#### [Work to be completed]
Although the entries contain pictures, your copy should hold only their exact text.
━━━━━━━━━━━━━━━━
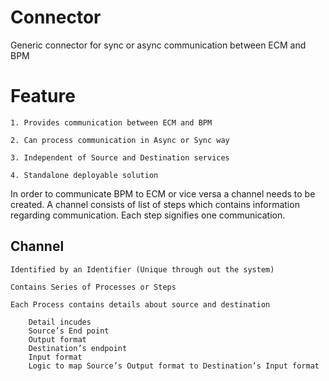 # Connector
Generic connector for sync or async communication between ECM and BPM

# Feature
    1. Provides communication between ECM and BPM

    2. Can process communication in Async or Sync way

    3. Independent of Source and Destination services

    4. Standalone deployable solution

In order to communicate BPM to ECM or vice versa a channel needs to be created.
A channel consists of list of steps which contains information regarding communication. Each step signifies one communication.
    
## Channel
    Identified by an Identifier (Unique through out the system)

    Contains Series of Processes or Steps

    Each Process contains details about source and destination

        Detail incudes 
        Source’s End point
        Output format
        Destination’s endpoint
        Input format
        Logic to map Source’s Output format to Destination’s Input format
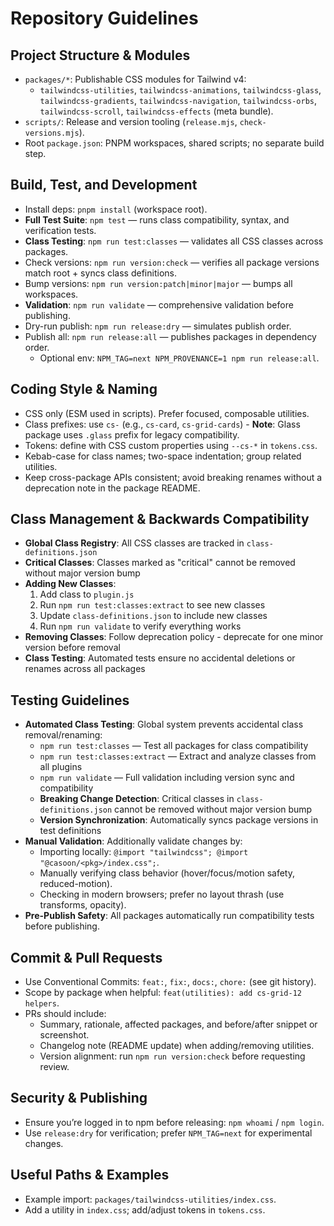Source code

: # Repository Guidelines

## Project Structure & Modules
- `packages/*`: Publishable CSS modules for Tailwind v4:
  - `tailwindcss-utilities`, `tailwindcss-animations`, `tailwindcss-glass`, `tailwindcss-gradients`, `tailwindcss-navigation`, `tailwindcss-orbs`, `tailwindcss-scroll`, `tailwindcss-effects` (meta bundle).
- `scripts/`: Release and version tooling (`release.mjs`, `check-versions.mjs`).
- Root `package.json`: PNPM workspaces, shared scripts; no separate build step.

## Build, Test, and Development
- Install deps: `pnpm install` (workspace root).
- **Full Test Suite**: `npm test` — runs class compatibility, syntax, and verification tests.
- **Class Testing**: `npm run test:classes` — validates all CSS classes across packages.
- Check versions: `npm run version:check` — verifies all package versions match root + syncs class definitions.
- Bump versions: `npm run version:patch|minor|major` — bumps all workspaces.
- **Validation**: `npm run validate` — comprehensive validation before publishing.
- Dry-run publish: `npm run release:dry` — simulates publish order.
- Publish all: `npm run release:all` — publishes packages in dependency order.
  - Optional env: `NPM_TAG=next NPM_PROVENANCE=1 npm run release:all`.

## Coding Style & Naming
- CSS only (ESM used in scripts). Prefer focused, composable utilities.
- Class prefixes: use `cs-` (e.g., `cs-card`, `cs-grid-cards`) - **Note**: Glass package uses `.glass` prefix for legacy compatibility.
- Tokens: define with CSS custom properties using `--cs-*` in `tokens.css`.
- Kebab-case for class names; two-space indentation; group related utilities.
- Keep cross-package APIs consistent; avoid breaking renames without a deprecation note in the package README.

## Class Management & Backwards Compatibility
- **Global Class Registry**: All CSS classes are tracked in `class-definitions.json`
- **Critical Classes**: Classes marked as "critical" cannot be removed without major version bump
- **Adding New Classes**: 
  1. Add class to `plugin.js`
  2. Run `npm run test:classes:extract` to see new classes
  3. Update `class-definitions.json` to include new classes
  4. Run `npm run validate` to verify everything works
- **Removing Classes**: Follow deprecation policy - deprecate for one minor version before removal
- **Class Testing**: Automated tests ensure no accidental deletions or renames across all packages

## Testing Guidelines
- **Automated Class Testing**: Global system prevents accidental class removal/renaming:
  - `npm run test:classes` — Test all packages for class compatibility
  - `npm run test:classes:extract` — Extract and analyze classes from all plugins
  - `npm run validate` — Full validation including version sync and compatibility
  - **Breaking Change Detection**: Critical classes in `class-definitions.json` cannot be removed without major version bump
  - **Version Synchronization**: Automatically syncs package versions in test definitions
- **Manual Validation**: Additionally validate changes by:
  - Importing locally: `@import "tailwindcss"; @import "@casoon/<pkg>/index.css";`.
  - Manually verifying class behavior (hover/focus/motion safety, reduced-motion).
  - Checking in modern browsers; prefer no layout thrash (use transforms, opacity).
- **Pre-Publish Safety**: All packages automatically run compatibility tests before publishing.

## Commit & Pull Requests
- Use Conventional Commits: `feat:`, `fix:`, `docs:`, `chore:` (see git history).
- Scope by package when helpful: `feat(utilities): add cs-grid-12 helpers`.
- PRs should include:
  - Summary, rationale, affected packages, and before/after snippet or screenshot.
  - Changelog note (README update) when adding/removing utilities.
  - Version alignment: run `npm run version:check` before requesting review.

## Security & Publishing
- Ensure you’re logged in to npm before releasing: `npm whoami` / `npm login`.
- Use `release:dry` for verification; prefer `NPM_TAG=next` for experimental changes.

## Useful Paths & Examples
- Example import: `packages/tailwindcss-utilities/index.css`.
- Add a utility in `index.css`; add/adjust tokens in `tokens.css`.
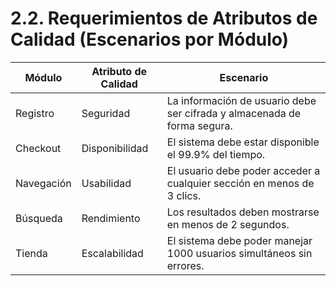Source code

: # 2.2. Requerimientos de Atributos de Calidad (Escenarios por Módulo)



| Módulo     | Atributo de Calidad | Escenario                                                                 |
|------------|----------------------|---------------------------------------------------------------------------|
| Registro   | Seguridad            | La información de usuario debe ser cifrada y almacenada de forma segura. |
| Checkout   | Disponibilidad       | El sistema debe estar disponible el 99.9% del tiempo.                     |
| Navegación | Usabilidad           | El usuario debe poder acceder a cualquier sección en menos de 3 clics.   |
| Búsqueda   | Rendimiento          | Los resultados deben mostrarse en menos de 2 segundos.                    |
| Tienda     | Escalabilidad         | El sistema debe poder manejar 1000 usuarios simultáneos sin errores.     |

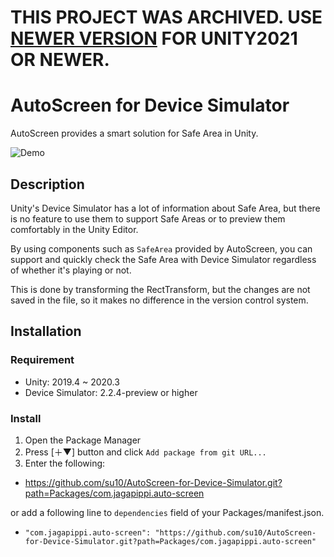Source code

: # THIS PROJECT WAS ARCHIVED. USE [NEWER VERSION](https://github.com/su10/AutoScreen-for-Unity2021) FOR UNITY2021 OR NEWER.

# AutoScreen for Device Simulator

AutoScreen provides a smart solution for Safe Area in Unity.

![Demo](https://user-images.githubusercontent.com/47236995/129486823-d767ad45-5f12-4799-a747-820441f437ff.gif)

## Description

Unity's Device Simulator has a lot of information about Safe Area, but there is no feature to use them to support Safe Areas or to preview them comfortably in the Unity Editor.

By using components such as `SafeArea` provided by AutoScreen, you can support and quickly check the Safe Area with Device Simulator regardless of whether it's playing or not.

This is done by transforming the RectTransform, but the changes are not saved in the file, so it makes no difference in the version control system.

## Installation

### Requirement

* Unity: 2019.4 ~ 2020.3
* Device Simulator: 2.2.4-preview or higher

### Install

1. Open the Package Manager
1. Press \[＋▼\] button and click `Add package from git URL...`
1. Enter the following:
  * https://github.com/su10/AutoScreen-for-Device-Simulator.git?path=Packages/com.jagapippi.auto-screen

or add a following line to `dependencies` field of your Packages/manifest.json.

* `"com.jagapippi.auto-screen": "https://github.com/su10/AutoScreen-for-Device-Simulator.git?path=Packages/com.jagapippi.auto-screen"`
━━━━━━━━━━━━━━━━
#### [Task output]
 # Connector
Generic connector for sync or async communication between ECM and BPM

# Feature
    1. Provides communication between ECM and BPM

    2. Can process communication in Async or Sync way

    3. Independent of Source and Destination services

    4. Standalone deployable solution

In order to communicate BPM to ECM or vice versa a channel needs to be created.
A channel consists of list of steps which contains information regarding communication. Each step signifies one communication.
    
## Channel
    Identified by an Identifier (Unique through out the system)

    Contains Series of Processes or Steps

    Each Process contains details about source and destination

        Detail incudes 
        Source’s End point
        Output format
        Destination’s endpoint
        Input format
        Logic to map Source’s Output format to Destination’s Input format
Source code

: # Repository Guidelines

## Project Structure & Modules
- `packages/*`: Publishable CSS modules for Tailwind v4:
  - `tailwindcss-utilities`, `tailwindcss-animations`, `tailwindcss-glass`, `tailwindcss-gradients`, `tailwindcss-navigation`, `tailwindcss-orbs`, `tailwindcss-scroll`, `tailwindcss-effects` (meta bundle).
- `scripts/`: Release and version tooling (`release.mjs`, `check-versions.mjs`).
- Root `package.json`: PNPM workspaces, shared scripts; no separate build step.

## Build, Test, and Development
- Install deps: `pnpm install` (workspace root).
- **Full Test Suite**: `npm test` — runs class compatibility, syntax, and verification tests.
- **Class Testing**: `npm run test:classes` — validates all CSS classes across packages.
- Check versions: `npm run version:check` — verifies all package versions match root + syncs class definitions.
- Bump versions: `npm run version:patch|minor|major` — bumps all workspaces.
- **Validation**: `npm run validate` — comprehensive validation before publishing.
- Dry-run publish: `npm run release:dry` — simulates publish order.
- Publish all: `npm run release:all` — publishes packages in dependency order.
  - Optional env: `NPM_TAG=next NPM_PROVENANCE=1 npm run release:all`.

## Coding Style & Naming
- CSS only (ESM used in scripts). Prefer focused, composable utilities.
- Class prefixes: use `cs-` (e.g., `cs-card`, `cs-grid-cards`) - **Note**: Glass package uses `.glass` prefix for legacy compatibility.
- Tokens: define with CSS custom properties using `--cs-*` in `tokens.css`.
- Kebab-case for class names; two-space indentation; group related utilities.
- Keep cross-package APIs consistent; avoid breaking renames without a deprecation note in the package README.

## Class Management & Backwards Compatibility
- **Global Class Registry**: All CSS classes are tracked in `class-definitions.json`
- **Critical Classes**: Classes marked as "critical" cannot be removed without major version bump
- **Adding New Classes**: 
  1. Add class to `plugin.js`
  2. Run `npm run test:classes:extract` to see new classes
  3. Update `class-definitions.json` to include new classes
  4. Run `npm run validate` to verify everything works
- **Removing Classes**: Follow deprecation policy - deprecate for one minor version before removal
- **Class Testing**: Automated tests ensure no accidental deletions or renames across all packages

## Testing Guidelines
- **Automated Class Testing**: Global system prevents accidental class removal/renaming:
  - `npm run test:classes` — Test all packages for class compatibility
  - `npm run test:classes:extract` — Extract and analyze classes from all plugins
  - `npm run validate` — Full validation including version sync and compatibility
  - **Breaking Change Detection**: Critical classes in `class-definitions.json` cannot be removed without major version bump
  - **Version Synchronization**: Automatically syncs package versions in test definitions
- **Manual Validation**: Additionally validate changes by:
  - Importing locally: `@import "tailwindcss"; @import "@casoon/<pkg>/index.css";`.
  - Manually verifying class behavior (hover/focus/motion safety, reduced-motion).
  - Checking in modern browsers; prefer no layout thrash (use transforms, opacity).
- **Pre-Publish Safety**: All packages automatically run compatibility tests before publishing.

## Commit & Pull Requests
- Use Conventional Commits: `feat:`, `fix:`, `docs:`, `chore:` (see git history).
- Scope by package when helpful: `feat(utilities): add cs-grid-12 helpers`.
- PRs should include:
  - Summary, rationale, affected packages, and before/after snippet or screenshot.
  - Changelog note (README update) when adding/removing utilities.
  - Version alignment: run `npm run version:check` before requesting review.

## Security & Publishing
- Ensure you’re logged in to npm before releasing: `npm whoami` / `npm login`.
- Use `release:dry` for verification; prefer `NPM_TAG=next` for experimental changes.

## Useful Paths & Examples
- Example import: `packages/tailwindcss-utilities/index.css`.
- Add a utility in `index.css`; add/adjust tokens in `tokens.css`.
Source code

: # 2.2. Requerimientos de Atributos de Calidad (Escenarios por Módulo)



| Módulo     | Atributo de Calidad | Escenario                                                                 |
|------------|----------------------|---------------------------------------------------------------------------|
| Registro   | Seguridad            | La información de usuario debe ser cifrada y almacenada de forma segura. |
| Checkout   | Disponibilidad       | El sistema debe estar disponible el 99.9% del tiempo.                     |
| Navegación | Usabilidad           | El usuario debe poder acceder a cualquier sección en menos de 3 clics.   |
| Búsqueda   | Rendimiento          | Los resultados deben mostrarse en menos de 2 segundos.                    |
| Tienda     | Escalabilidad         | El sistema debe poder manejar 1000 usuarios simultáneos sin errores.     |

Source code

: # THIS PROJECT WAS ARCHIVED. USE [NEWER VERSION](https://github.com/su10/AutoScreen-for-Unity2021) FOR UNITY2021 OR NEWER.

# AutoScreen for Device Simulator

AutoScreen provides a smart solution for Safe Area in Unity.

![Demo](https://user-images.githubusercontent.com/47236995/129486823-d767ad45-5f12-4799-a747-820441f437ff.gif)

## Description

Unity's Device Simulator has a lot of information about Safe Area, but there is no feature to use them to support Safe Areas or to preview them comfortably in the Unity Editor.

By using components such as `SafeArea` provided by AutoScreen, you can support and quickly check the Safe Area with Device Simulator regardless of whether it's playing or not.

This is done by transforming the RectTransform, but the changes are not saved in the file, so it makes no difference in the version control system.

## Installation

### Requirement

* Unity: 2019.4 ~ 2020.3
* Device Simulator: 2.2.4-preview or higher

### Install

1. Open the Package Manager
1. Press \[＋▼\] button and click `Add package from git URL...`
1. Enter the following:
  * https://github.com/su10/AutoScreen-for-Device-Simulator.git?path=Packages/com.jagapippi.auto-screen

or add a following line to `dependencies` field of your Packages/manifest.json.

* `"com.jagapippi.auto-screen": "https://github.com/su10/AutoScreen-for-Device-Simulator.git?path=Packages/com.jagapippi.auto-screen"`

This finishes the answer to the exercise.